MATERIAL FOR THIS EXERCISE START

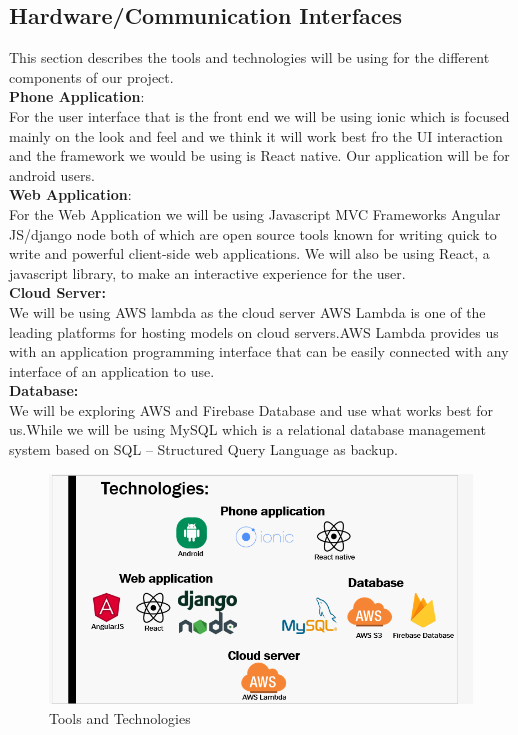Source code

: \subsection{Hardware/Communication Interfaces}
This section describes the tools and technologies will be using for the different components of our project.\\
\textbf{Phone Application}:\\
For the user interface that is the front end we will be using ionic which is focused mainly on the look and feel and we think it will work best fro the UI interaction and the framework we would be using is React native. Our application will be for android users.\\
\textbf{Web Application}:\\
For the Web Application we will be using Javascript MVC Frameworks Angular JS/django node both of which are open source tools known for writing quick to write and powerful client-side web applications. We will also be using React, a javascript library, to make an interactive experience for the user.\\
\textbf{Cloud Server:}\\
We will be using AWS lambda as the cloud server AWS Lambda is one of the leading platforms for hosting models on cloud servers.AWS Lambda provides us with an application programming interface that can be easily connected with any interface of an application to use.\\
\textbf{Database:} \\
We will be exploring AWS and Firebase Database and use what works best for us.While we will be using MySQL which is a relational database management system based on SQL – Structured Query Language as backup.
\begin{figure}[!hb]
   \centering

   \includegraphics[scale=0.5]{images/Tech.PNG}

 
   \caption{Tools and Technologies}\label{fig:picture}
\end{figure}
\newpage
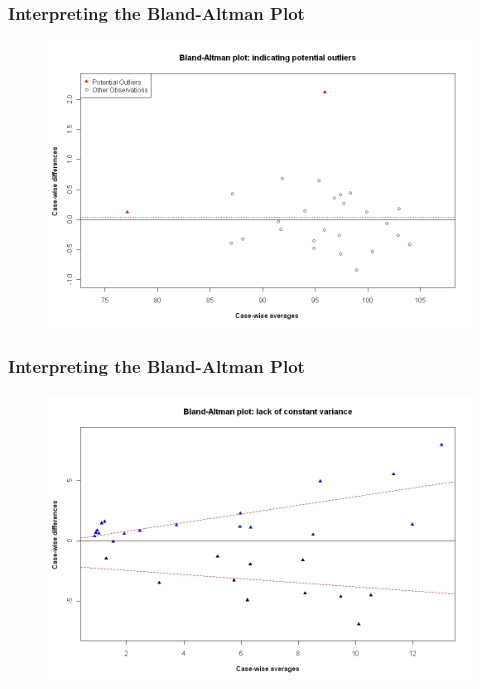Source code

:\documentclass[compress]{beamer}        %
\begin{document}
\begin{frame}
		\frametitle{Interpreting the Bland-Altman Plot}
	\begin{figure}
\centering
\includegraphics[width=0.85\linewidth]{BAOutliers}
\caption{}
\label{fig:BAOutliers}
\end{figure}

\end{frame}
\begin{frame}
	\frametitle{Interpreting the Bland-Altman Plot}
	\begin{figure}
\centering
\includegraphics[width=0.85\linewidth]{BAFanEffect}
\caption{}
\label{fig:BAFanEffect}
\end{figure}

\end{frame}
\end{document}
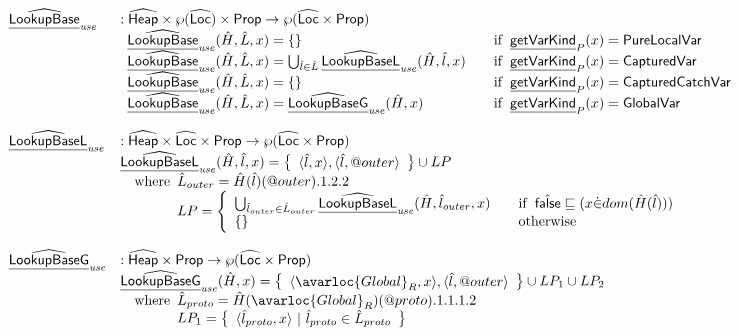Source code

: \[
\begin{array}{ll}
\ahf{LookupBase}_{\it use} & : \aHeap \times \powerset{\aLoc} \times \SF{Prop} \rightarrow \powerset{\aLoc \times \SF{Prop}}\\
& 
\begin{array}{ll}
  \ahf{LookupBase}_{\it use}(\hat{H},\hat{L},x) = \set{}&\quad\ifc{\chf{getVarKind}_P(x)=\SF{PureLocalVar}}\\
  \ahf{LookupBase}_{\it use}(\hat{H},\hat{L},x) = \bigcup_{\hat{l}\in\hat{L}}\ahf{LookupBaseL}_{\it use}(\hat{H},\hat{l},x)&\quad\ifc{\chf{getVarKind}_P(x)=\SF{CapturedVar}}\\
  \ahf{LookupBase}_{\it use}(\hat{H},\hat{L},x) = \set{}&\quad\ifc{\chf{getVarKind}_P(x)=\SF{CapturedCatchVar}}\\
  \ahf{LookupBase}_{\it use}(\hat{H},\hat{L},x) = \ahf{LookupBaseG}_{\it use}(\hat{H},x)&\quad\ifc{\chf{getVarKind}_P(x)=\SF{GlobalVar}}
\end{array}
\\\\
\ahf{LookupBaseL}_{\it use} & : \aHeap \times \aLoc \times \SF{Prop} \rightarrow \powerset{\aLoc \times \SF{Prop}}\\
& \ahf{LookupBaseL}_{\it use}(\hat{H},\hat{l},x) = \set{\langle\hat{l}, x\rangle,\langle\hat{l}, \varprop{outer}\rangle}\cup LP\\
& \quad\wherec{
  \hat{L}_{outer} = \hat{H}(\hat{l})(\varprop{outer}).1.2.2\\
  LP = \left\{
    \begin{array}{ll}
      \bigcup_{\hat{l}_{outer}\in\hat{L}_{outer}}\ahf{LookupBaseL}_{\it use}(\hat{H},\hat{l}_{outer},x) & \quad\ifc{\afalse\sqsubseteq (x\dot{\in}dom(\hat{H}(\hat{l})))}\\
      \set{}&\quad\owc
    \end{array}
  \right.\\
}
\\\\
\ahf{LookupBaseG}_{\it use} & : \aHeap \times \SF{Prop} \rightarrow \powerset{\aLoc \times \SF{Prop}}\\
& \ahf{LookupBaseG}_{\it use}(\hat{H},x) = \set{\langle\avarloc{Global}_R, x\rangle,\langle\hat{l}, \varprop{outer}\rangle}\cup LP_1 \cup LP_2\\
& \quad\wherec{
  \hat{L}_{proto} = \hat{H}(\avarloc{Global}_R)(\varprop{proto}).1.1.1.2\\
  LP_1 = \set{\langle \hat{l}_{proto},x\rangle ~|~ \hat{l}_{proto}\in\hat{L}_{proto}}\\
}
\end{array}\]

MATERIAL FOR THIS EXERCISE END

Wherever the string "avarloc" appears in a line above, copy that line.

> _TASK SOLUTION_
& \ahf{LookupBaseG}_{\it use}(\hat{H},x) = \set{\langle\avarloc{Global}_R, x\rangle,\langle\hat{l}, \varprop{outer}\rangle}\cup LP_1 \cup LP_2\\
  \hat{L}_{proto} = \hat{H}(\avarloc{Global}_R)(\varprop{proto}).1.1.1.2\\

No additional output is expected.